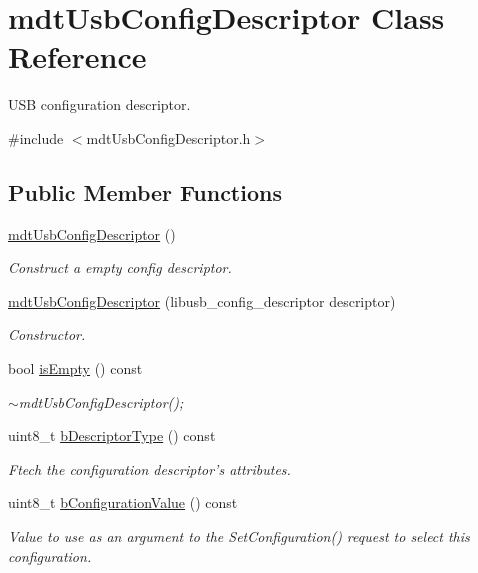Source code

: \hypertarget{classmdt_usb_config_descriptor}{\section{mdt\-Usb\-Config\-Descriptor Class Reference}
\label{classmdt_usb_config_descriptor}
}


U\-S\-B configuration descriptor.  




{\ttfamily \#include $<$mdt\-Usb\-Config\-Descriptor.\-h$>$}

\subsection*{Public Member Functions}
\begin{DoxyCompactItemize}
\item 
\hyperlink{classmdt_usb_config_descriptor_a27d865718f38302de291d85d1ed667c1}{mdt\-Usb\-Config\-Descriptor} ()
\begin{DoxyCompactList}\small\item\em Construct a empty config descriptor. \end{DoxyCompactList}\item 
\hyperlink{classmdt_usb_config_descriptor_a6f94665d778df685dcb6db211ba4cc25}{mdt\-Usb\-Config\-Descriptor} (libusb\-\_\-config\-\_\-descriptor descriptor)
\begin{DoxyCompactList}\small\item\em Constructor. \end{DoxyCompactList}\item 
bool \hyperlink{classmdt_usb_config_descriptor_ae9d2e57e77a01cd9c3ad7b81f9c62d61}{is\-Empty} () const 
\begin{DoxyCompactList}\small\item\em $\sim$mdt\-Usb\-Config\-Descriptor(); \end{DoxyCompactList}\item 
uint8\-\_\-t \hyperlink{classmdt_usb_config_descriptor_a86dda8c4b76e5761e859325b7e1bcd65}{b\-Descriptor\-Type} () const 
\begin{DoxyCompactList}\small\item\em Ftech the configuration descriptor's attributes. \end{DoxyCompactList}\item 
uint8\-\_\-t \hyperlink{classmdt_usb_config_descriptor_abc3cfd4abf309a10a458fbdd1c2bcea2}{b\-Configuration\-Value} () const 
\begin{DoxyCompactList}\small\item\em Value to use as an argument to the Set\-Configuration() request to select this configuration. \end{DoxyCompactList}\item 

\end{DoxyCompactItemize}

******************************

> **WORK ORDER**
The response should reproduce all the material above exactly and leave out its pictures.

> **WRITTEN ANSWER**
Source code

: \hypertarget{classmdt_usb_config_descriptor}{\section{mdt\-Usb\-Config\-Descriptor Class Reference}
\label{classmdt_usb_config_descriptor}
}


U\-S\-B configuration descriptor.  




{\ttfamily \#include $<$mdt\-Usb\-Config\-Descriptor.\-h$>$}

\subsection*{Public Member Functions}
\begin{DoxyCompactItemize}
\item 
\hyperlink{classmdt_usb_config_descriptor_a27d865718f38302de291d85d1ed667c1}{mdt\-Usb\-Config\-Descriptor} ()
\begin{DoxyCompactList}\small\item\em Construct a empty config descriptor. \end{DoxyCompactList}\item 
\hyperlink{classmdt_usb_config_descriptor_a6f94665d778df685dcb6db211ba4cc25}{mdt\-Usb\-Config\-Descriptor} (libusb\-\_\-config\-\_\-descriptor descriptor)
\begin{DoxyCompactList}\small\item\em Constructor. \end{DoxyCompactList}\item 
bool \hyperlink{classmdt_usb_config_descriptor_ae9d2e57e77a01cd9c3ad7b81f9c62d61}{is\-Empty} () const 
\begin{DoxyCompactList}\small\item\em $\sim$mdt\-Usb\-Config\-Descriptor(); \end{DoxyCompactList}\item 
uint8\-\_\-t \hyperlink{classmdt_usb_config_descriptor_a86dda8c4b76e5761e859325b7e1bcd65}{b\-Descriptor\-Type} () const 
\begin{DoxyCompactList}\small\item\em Ftech the configuration descriptor's attributes. \end{DoxyCompactList}\item 
uint8\-\_\-t \hyperlink{classmdt_usb_config_descriptor_abc3cfd4abf309a10a458fbdd1c2bcea2}{b\-Configuration\-Value} () const 
\begin{DoxyCompactList}\small\item\em Value to use as an argument to the Set\-Configuration() request to select this configuration. \end{DoxyCompactList}\item 

\end{DoxyCompactItemize}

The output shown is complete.